**Work to be completed:** Copy every line of the data that includes the string "size".

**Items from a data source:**
*-*-*
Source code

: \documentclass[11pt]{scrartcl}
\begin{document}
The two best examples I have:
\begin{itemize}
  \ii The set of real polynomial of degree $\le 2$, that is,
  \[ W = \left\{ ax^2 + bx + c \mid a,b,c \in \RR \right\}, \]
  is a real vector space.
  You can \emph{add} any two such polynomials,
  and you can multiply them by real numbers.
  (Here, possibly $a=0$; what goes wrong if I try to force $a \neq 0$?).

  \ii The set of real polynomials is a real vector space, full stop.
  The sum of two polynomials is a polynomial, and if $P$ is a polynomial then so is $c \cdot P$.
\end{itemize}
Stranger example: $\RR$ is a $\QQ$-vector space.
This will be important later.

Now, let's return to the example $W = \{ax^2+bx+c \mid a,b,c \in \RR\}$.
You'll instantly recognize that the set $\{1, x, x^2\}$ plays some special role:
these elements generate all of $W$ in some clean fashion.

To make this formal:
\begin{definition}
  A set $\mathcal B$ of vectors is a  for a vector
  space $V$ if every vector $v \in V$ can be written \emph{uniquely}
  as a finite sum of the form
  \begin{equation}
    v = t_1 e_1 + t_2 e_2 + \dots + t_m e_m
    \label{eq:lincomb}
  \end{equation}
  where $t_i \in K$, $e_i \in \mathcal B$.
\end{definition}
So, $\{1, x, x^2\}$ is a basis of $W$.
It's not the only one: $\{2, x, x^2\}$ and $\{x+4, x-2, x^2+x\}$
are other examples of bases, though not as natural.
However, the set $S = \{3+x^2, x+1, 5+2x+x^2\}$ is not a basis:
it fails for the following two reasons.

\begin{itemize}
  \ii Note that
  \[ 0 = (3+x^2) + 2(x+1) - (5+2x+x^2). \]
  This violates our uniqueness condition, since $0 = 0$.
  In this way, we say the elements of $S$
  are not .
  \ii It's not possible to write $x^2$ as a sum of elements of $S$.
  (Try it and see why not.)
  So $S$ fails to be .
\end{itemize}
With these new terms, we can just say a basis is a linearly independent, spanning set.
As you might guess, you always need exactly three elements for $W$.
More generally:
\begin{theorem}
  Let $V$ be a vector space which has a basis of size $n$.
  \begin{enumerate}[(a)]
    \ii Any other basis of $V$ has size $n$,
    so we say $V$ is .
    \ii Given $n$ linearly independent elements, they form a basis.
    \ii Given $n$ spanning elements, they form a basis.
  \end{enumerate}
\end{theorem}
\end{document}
*-*-*
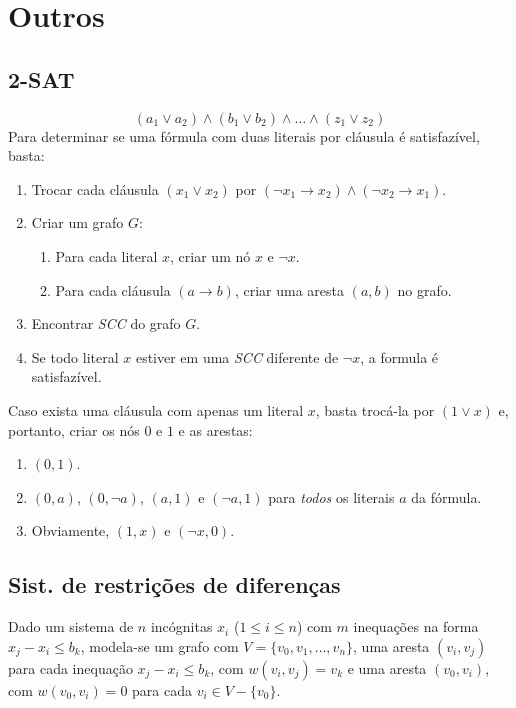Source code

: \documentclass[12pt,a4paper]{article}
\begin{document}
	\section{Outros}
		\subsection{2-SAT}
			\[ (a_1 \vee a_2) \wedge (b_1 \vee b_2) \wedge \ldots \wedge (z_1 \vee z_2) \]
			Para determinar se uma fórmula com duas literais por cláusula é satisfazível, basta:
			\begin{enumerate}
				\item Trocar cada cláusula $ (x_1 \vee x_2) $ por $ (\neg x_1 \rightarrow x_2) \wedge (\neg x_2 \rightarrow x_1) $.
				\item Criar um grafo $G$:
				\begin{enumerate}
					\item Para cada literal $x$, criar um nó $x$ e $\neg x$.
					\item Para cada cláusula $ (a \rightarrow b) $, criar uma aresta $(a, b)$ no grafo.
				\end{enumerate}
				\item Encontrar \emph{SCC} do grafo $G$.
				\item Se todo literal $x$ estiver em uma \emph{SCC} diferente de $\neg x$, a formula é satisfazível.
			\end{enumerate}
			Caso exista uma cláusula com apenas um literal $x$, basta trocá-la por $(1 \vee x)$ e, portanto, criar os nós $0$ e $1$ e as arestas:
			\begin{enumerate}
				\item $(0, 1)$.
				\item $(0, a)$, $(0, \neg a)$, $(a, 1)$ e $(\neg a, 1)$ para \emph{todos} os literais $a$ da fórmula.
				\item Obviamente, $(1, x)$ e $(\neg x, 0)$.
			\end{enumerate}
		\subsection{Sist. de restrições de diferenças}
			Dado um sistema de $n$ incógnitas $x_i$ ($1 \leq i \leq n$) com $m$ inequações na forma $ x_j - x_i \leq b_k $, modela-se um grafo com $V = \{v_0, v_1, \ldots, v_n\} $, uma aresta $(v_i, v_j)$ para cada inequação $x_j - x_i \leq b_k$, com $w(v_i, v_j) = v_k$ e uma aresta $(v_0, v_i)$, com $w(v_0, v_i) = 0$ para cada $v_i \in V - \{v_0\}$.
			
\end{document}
*-*-*
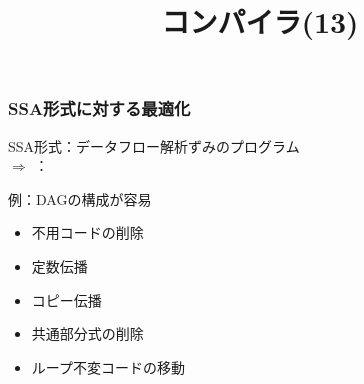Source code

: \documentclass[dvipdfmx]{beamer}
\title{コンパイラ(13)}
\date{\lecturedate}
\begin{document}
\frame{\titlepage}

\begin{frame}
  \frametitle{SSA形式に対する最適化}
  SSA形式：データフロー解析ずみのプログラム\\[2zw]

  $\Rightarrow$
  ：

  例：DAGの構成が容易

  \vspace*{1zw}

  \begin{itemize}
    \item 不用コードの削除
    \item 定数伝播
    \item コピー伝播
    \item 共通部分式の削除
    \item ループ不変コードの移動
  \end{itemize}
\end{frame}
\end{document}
*-*-*
**Expected answer:**
  Let $V$ be a vector space which has a basis of size $n$.
    \ii Any other basis of $V$ has size $n$,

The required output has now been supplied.